# DIY sponge filter for planted tank?



## Aqua Jon (Apr 8, 2010)

I have a 2.5g tank with a betta in it and was thinking of making a sponge filter for it, since those are very small filters and wont mess up the look. However, I have plants that I would like to thrive. If I reduce the size of the "bubble tube" near the surface of the water to constrict the bubbles, will this reduce the amount of surface disturbance enough? Or could I reduce the bubbles and therefore reduce the surface disruption in another way?


----------



## tanker (Mar 13, 2010)

You can buy valves to adjust the flow from the air pump, or you could add a gang valve.


----------



## Aqua Jon (Apr 8, 2010)

Ahh, thank you Tanker. I will try that and see how that works.


----------



## Mikaila31 (Dec 18, 2008)

or you could just skip the filter since its planted.


----------



## SinCrisis (Aug 7, 2008)

or use this: Deco Art Clear Nano Filter - Up to 3 gallons - 3 in. x 3 in. x 4 in. | Power Aquarium Filters | Filters | Aquarium - ThatPetPlace.com.
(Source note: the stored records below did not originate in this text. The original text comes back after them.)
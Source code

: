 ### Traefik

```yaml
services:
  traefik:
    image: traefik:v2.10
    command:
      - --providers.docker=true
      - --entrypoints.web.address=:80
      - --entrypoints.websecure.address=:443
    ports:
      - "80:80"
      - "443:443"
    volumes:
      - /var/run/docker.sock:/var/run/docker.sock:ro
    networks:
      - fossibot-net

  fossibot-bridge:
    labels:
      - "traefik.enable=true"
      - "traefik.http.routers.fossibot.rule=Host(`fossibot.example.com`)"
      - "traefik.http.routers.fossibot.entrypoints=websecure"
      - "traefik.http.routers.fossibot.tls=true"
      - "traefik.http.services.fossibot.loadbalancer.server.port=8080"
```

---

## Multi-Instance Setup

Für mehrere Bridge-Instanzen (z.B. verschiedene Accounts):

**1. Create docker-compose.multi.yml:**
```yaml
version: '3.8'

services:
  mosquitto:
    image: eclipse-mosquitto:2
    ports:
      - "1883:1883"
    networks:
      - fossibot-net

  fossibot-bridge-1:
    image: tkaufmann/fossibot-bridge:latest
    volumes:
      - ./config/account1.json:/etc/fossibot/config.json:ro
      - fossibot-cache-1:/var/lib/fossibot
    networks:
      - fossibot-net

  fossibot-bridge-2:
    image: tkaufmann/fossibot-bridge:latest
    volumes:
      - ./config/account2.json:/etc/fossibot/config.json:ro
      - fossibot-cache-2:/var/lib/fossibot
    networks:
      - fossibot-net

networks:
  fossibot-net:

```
I have this on a 1.5g tank with a betta, with the current turned to min, my betta doesnt mind it at all.


----------



## jschristian44 (Jan 6, 2011)

if you need a gang valve, i got a few extras. would save you time spending 10 dollars for 4 of them. ill sell one to you for 2.00 with free shipping. will also add a splitter valve.


----------